This Week, Honestly

4 min read

When Your Past Lives Online and Won't Let Go

Your worst chapter is now a permanent search result. Most of the advice about "managing your online reputation" misses what's actually at stake.

There's a question I get asked, in some version, by almost everyone I meet who's rebuilt anything after a public fall:

What do I do about Google?

I get it. The Google search is the thing that decides whether the conversation you're trying to have today gets to happen, or whether it gets quietly cancelled before you even know it was being considered.

We don't really have language for this yet. We've had public records for a long time — court records, professional registers, news archives. What we haven't had until recently is a single, free, instant, universally-used tool that aggregates all of them and surfaces them on demand, forever, to anyone curious enough to type your name.

The implications of that are still working themselves out. And I want to write honestly about what I've learned from inside it, because most of the advice on this topic is bad.

The bad advice

The standard advice is: build a strong online presence to push the negative results down.

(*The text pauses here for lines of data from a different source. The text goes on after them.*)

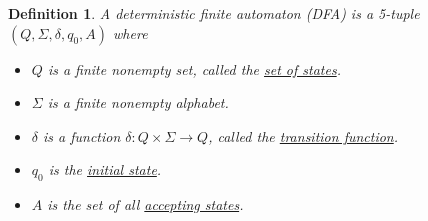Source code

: \documentclass[a4paper]{article}
\newtheorem{defn}{Definition}
\begin{document}
\begin{defn}
    A deterministic finite automaton (DFA) is a 5-tuple $(Q, \Sigma, \delta, q_0, A)$ where
    \begin{itemize}
        \item $Q$ is a finite nonempty set, called the \underline{set of states}.
        \item $\Sigma$ is a finite nonempty alphabet.
        \item $\delta$ is a function $\delta : Q \times \Sigma \to Q$, called the \underline{transition function}.
        \item $q_0$ is the \underline{initial state}.
        \item $A$ is the set of all \underline{accepting states}. 
    \end{itemize}
\end{defn}
\end{document}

Generate positive content. Optimise your LinkedIn. Write articles. Start a podcast. Bury the past with volume.

That advice isn't wrong, exactly. The mechanics work. If you produce enough content, the bad results do move further down the page. Page two of Google might as well not exist for most purposes.

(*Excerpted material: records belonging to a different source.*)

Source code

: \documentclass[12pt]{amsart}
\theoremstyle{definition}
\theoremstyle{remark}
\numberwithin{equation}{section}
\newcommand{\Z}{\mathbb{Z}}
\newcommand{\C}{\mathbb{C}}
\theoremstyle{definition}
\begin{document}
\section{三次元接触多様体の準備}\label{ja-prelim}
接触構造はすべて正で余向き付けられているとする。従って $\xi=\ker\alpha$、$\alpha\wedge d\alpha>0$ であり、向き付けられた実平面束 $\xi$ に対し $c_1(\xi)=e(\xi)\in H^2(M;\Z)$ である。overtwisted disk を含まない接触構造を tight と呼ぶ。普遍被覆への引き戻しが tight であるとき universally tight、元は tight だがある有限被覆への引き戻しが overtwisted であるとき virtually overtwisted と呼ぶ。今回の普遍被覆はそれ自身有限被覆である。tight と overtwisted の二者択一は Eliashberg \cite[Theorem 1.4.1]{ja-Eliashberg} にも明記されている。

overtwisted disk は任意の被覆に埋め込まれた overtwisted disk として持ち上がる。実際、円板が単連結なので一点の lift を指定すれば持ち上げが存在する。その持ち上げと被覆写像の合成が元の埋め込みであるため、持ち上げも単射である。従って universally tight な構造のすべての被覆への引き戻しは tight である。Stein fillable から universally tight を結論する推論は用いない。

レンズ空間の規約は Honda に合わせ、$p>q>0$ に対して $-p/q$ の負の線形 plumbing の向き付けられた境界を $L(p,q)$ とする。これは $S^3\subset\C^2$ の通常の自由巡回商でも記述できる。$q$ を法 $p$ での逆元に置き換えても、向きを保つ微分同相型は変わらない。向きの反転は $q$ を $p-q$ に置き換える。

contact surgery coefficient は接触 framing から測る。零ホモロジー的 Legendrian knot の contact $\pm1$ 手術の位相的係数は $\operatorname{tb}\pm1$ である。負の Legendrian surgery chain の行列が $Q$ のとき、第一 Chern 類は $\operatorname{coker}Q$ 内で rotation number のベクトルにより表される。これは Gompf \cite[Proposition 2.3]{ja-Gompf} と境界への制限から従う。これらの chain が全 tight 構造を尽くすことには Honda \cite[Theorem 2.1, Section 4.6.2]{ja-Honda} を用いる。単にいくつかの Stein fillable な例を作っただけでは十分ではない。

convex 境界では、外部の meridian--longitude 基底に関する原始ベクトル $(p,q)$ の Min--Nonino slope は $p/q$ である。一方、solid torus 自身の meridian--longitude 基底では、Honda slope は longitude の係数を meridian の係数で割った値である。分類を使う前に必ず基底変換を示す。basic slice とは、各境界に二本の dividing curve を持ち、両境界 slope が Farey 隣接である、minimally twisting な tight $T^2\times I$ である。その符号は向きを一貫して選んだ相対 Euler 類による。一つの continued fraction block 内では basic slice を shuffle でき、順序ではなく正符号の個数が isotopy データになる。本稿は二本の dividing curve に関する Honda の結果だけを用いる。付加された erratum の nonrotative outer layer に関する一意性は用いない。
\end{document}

But the strategy treats your past like an SEO problem, which is the wrong frame. The past isn't an SEO problem. It's an integration problem.

If your strategy is just to outrank the past, you're still in a relationship with the past where it's the thing you're hiding from. You're just hiding from it with better tools. The work you're doing — the LinkedIn articles, the podcast, the positive content — becomes camouflage rather than contribution. It doesn't grow you. It just covers you.

That's exhausting. And it doesn't actually heal anything.

What I've done instead

I've made a different choice, and I want to be honest that it's a more uncomfortable one.

I write about it. Publicly. With my name on it. I host a podcast called Fall From Grace. I have written this blog post you're reading, on a website with my own name as the URL.

The strategy isn't to outrank the past. The strategy is to be more present than the past.

When someone Googles me, the ASIC ban is still there. The bankruptcy is still there. But so is the podcast, so is this site, so is the work I'm doing now, so is the lived-experience commentary I'm contributing to the recovery and AI sectors. The full picture is available, including the parts I'd rather not advertise.

That works for me for a specific reason. The work I do now — counselling study, recovery content, lived-experience consulting — is work where the past is relevant. It's not a contradiction. It's not even a complication. It's part of the qualification, in the way I wrote about in a different post.

If I were trying to rebuild a career in financial services, this strategy wouldn't work. The past would directly disqualify me from the field. I'd have to make different choices. Probably a career pivot, definitely a posture of "this is no longer the field I work in, here's where I work now, here's why".

The right strategy depends on where you're trying to land.

The harder question

The harder question, underneath all the SEO talk, is this: are you trying to outrun the past or integrate it?

If you're trying to outrun it, you'll be running for the rest of your career. Search engines are patient. Archives are patient. The thing you're running from doesn't get tired.

If you're integrating it, you're doing different work. You're building a present that the past makes sense inside, rather than building a present designed to obscure the past. Those are different projects.

Integration is harder upfront and easier long-term. Outrunning is easier upfront and exhausting long-term.

I'm not arguing everyone should choose integration. There are contexts where it's not safe — domestic violence survivors using old names, people in industries with no tolerance for the specific history, contexts where the disclosure would put a current job or relationship at risk. Those are real considerations.

But for most people I talk to about this — people who've had a public professional fall and are wondering what to do with the search results — the deeper question isn't how do I make this go away. It's who do I want to be in relation to this.

The search results aren't going anywhere. You are. The question is in which direction.


Tony Bailey is in recovery, studying counselling at Torrens University, and hosts the podcast Fall From Grace.